En octobre 2011, on apprenait que le Pentagone avait eu l’intention de lancer une attaque informatique contre la défense aérienne libyenne avant le début de l’opération Harmattan avant d’y finalement renoncer. Plusieurs raisons furent données à cette décision.
La première était d’ordre pratique. Les conditions pour lancer une telle attaque, comme par exemple l’étude des vulnérabilités des réseaux libyens, n’avaient pas été préalablement réunies. Un autre argument consistait à dire qu’il n’était pas question de créer un précédent susceptible de justifier les opérations ultérieures d’autres pays soupçonnés de pratiquer le piratage informatique, comme la Chine ou la Russie.
D’autre part, le Pentagone ne voulait pas donner d’indications sur le potentiel de leurs « cyberarmes » alors que le conflit libyen ne représentait alors qu’une menace mineure pour les États-Unis. Ces moyens offensifs américains « sont encore comme la Ferrari que vous gardez dans le garage et que vous sortez seulement pour la grande course, pas pour faire un tour en ville », avait expliqué, à l’époque, un responsable de l’administration Obama.
Enfin, le dernier prétexte était d’ordre juridique, la question étant alors de savoir si la Maison Blanche avait le droit de lancer une cyberattaque préventive sans en référer préalablement au Congrès, même s’il n’était pas question d’envoyer physiquement des soldats se battre en territoire hostile.
Cela étant, ces éventuelles restrictions juridiques auraient été levées puisque selon le New York Times, qui fait état de récentes règles tenues secrètes en vertu desquelles le président américain a le « pouvoir légitime de lancer des cyberattaques préventives en cas de menaces venant de l’étranger fondées sur des preuves solides ».
La Maison Blanche n’a pas officiellement confirmé cette information. Mais un de ses responsables cité par le quotidien new-yorkais a précisé que « les États-Unis agiront conformément à leur droit intrinsèque à la légitime défense dans le cyberespace, comme le reconnaît le droit international, pour prévenir toute perte en vie imminente ou dommage significatif ».
Qui plus est, ajoute le New York Times, les armes susceptibles d’être utilisées dans le cyberespace sont « tellement puissantes » qu’elle ne peuvent « qu’être activées au plus haut nveau du gouvernement », au même titre que des missiles nucléaires.
Seulement, le concept d’attaque préventive est pour le moins contesté. Il a été avancé pour justifier l’intervention militaire américaine en Irak, il y a maintenant dix ans, au prétexte de la présence d’armes de destruction massive dans ce pays. Et ces dernières n’ont jamais été retrouvées.
Qui plus est, dans le cyberespace, les « preuves » de menaces sont encore plus difficiles à établir. Un pays visé pour avoir préparé une offensive numérique pourra toujours clamer son innocence, ce qui compromettrait la justification de l’attaque préventive.

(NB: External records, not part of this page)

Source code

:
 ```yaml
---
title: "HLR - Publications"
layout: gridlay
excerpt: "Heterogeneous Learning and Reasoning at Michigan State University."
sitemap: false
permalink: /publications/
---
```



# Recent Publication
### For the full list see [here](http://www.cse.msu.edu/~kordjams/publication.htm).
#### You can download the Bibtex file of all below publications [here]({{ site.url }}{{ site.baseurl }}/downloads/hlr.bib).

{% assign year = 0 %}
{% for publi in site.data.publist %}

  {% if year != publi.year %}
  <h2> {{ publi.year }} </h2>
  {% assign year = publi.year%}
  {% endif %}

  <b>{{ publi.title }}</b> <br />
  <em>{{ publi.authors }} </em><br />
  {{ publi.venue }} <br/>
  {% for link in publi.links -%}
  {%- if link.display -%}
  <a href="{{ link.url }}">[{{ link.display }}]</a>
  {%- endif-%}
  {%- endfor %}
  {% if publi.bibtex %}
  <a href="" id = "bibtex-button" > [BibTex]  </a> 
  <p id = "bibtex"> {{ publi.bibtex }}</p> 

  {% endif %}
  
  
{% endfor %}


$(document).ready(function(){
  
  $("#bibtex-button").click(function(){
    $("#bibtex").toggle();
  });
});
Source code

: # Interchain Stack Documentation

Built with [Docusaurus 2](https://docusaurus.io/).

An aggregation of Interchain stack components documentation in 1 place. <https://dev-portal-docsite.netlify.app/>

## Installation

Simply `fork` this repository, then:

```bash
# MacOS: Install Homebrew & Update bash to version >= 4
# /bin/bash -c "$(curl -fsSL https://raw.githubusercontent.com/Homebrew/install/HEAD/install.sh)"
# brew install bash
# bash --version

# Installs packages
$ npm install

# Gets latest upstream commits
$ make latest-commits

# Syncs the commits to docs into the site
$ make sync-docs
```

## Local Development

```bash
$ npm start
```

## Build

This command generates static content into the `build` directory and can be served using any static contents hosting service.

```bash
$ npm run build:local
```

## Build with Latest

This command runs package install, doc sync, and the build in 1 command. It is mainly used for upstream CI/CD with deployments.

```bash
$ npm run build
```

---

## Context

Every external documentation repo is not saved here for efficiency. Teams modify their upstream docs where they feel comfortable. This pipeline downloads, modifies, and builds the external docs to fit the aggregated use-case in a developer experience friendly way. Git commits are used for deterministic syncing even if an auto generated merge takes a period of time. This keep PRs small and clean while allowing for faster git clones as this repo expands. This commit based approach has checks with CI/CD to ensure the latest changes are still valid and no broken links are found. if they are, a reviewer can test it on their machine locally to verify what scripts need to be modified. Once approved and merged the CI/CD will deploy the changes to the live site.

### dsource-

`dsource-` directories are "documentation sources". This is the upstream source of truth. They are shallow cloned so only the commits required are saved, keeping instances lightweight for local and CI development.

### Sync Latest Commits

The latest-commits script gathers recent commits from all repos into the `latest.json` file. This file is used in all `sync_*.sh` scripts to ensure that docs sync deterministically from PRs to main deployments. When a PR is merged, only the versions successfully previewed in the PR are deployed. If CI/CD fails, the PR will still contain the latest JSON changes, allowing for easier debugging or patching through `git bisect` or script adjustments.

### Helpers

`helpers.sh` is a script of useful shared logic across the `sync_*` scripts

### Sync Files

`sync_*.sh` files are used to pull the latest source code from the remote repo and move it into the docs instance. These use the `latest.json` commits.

Quoi qu’il en soit, les États-Unis ont déjà lancé des cyberattaques que l’on pourrait qualifier de préventives en ciblant le programme nucléaire iranien avec le virus Stuxnet. Il s’agissait d’une opération appelée « Olympic Games », dont le principe avait été approuvé par l’administration Bush et confirmé par celle du président Obama.
Par ailleurs, Washington prépare de nouvelles directives visant à préciser les domaines de responsabilités en matière de cyberdéfense. Ainsi, les services dépendant du département de la Sécurité intérieure auront la charge des attaques informatiques « ordinaires », c’est-à-dire visant des entreprises, voire des institutions, comme la Réserve fédérale, qui a indiqué qu’un de ses réseaux Intranet venait d’être piraté.
En revanche, le Pentagone, via l’US Cyber Command, serait amené à intervenir en cas de « cyberattaque majeure », dont le seuil reste à préciser. Ce qui ne sera officiellement pas le cas afin de maintenir l’incertitude chez d’éventuels agresseurs. L’on sait seulement que le secrétaire à la Défense, Leon Panetta, a fixé comme ligne rouge un éventuel « Pearl Harbor » numérique.